Some dealt with this extensively, others not much at all

- Security

Again, some systems used security as a tenant of design, while others simply said it was to be developed in the future and did not do anything for it*

Possible Study Questions

1. Example paper, then quiz on the paper?

2. What were the systems that implemented DSM, and what were the problems they faced?

Cons
- Must remember that all the facets of all the systems
- Mostly regurgitation - not really synthesizing new opinion or information

3. What kind of problems could you use DSM to help solve? What environments is DSM most suitable for?

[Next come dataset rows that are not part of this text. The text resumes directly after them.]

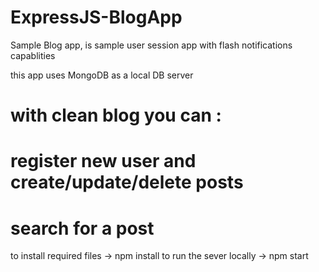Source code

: # ExpressJS-BlogApp
Sample Blog app, is sample user session app with flash notifications capablities

this app uses  MongoDB as a local DB server

with clean blog you can :
=========================
# register new user and create/update/delete posts
# search for a post 

to install required files -> npm install 
to run the sever locally -> npm start




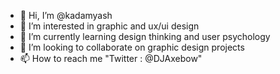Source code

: - 👋 Hi, I’m @kadamyash
- 👀 I’m interested in graphic and ux/ui design
- 🌱 I’m currently learning design thinking and user psychology
- 💞️ I’m looking to collaborate on graphic design projects
- 📫 How to reach me "Twitter : @DJAxebow"

<!---
kadamyash/kadamyash is a ✨ special ✨ repository because its `README.md` (this file) appears on your GitHub profile.
You can click the Preview link to take a look at your changes.
--->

4. Scenario based question - Suggest that you are a designer for a software project* You are charged with designing a system that implements some kind of DSM solution* Which system would you implement and what would the possible advantages/disadvantages be?

A circumstance where you would need enormous amounts of memory
Mostly reading - caching would be the win
DNS as a big DSM program - one gigantic table
- Good idea? Need something like signature based submission to control and secure the system
- Access control and security would be big problem

5. Scenario based question - Suggest a problem and request various solutions, requesting pros/cons of each - (RPC based, DSM based, etc)

6. Which was a more successful distributed operating system?

How do you define successful?
- Was this solely for research? Or real implementation?
- In terms of championing ideas? Or deployed implementations?

7. Evaluate past work - 'make you turn your head sideways' - evaluate from different perspective

8. Which system best captured "UNIX" in a distributed operating system

Best captured the 'flavour' of unix, and which one least captured it?
Out of the following... which one is most 'unix-like' (plan 9, locus, mach, etc)... which is least?
Out of the following... which distributed file-system is most 'unix-like'(GFS, locus, etc)...

9. Build something to solve X - or - Build X using Y

10. Opinion question

What was your favourite system that we covered?
- What were the key characteristics of this system that you liked?
- What criteria are you using to evaluate it?
- Why is your liking it not justified? IE, how did this system fail in some way?
- Talk about at least two other systems that don't meet this same criteria
  - Criteria being the reasons that you prefer THIS operating system
What was your least favourite?
Take what you have chosen as your favourite, and then explain why it is the worst! (Will not do this, but great for debating)

11. What were the key problems addressed by most of these systems?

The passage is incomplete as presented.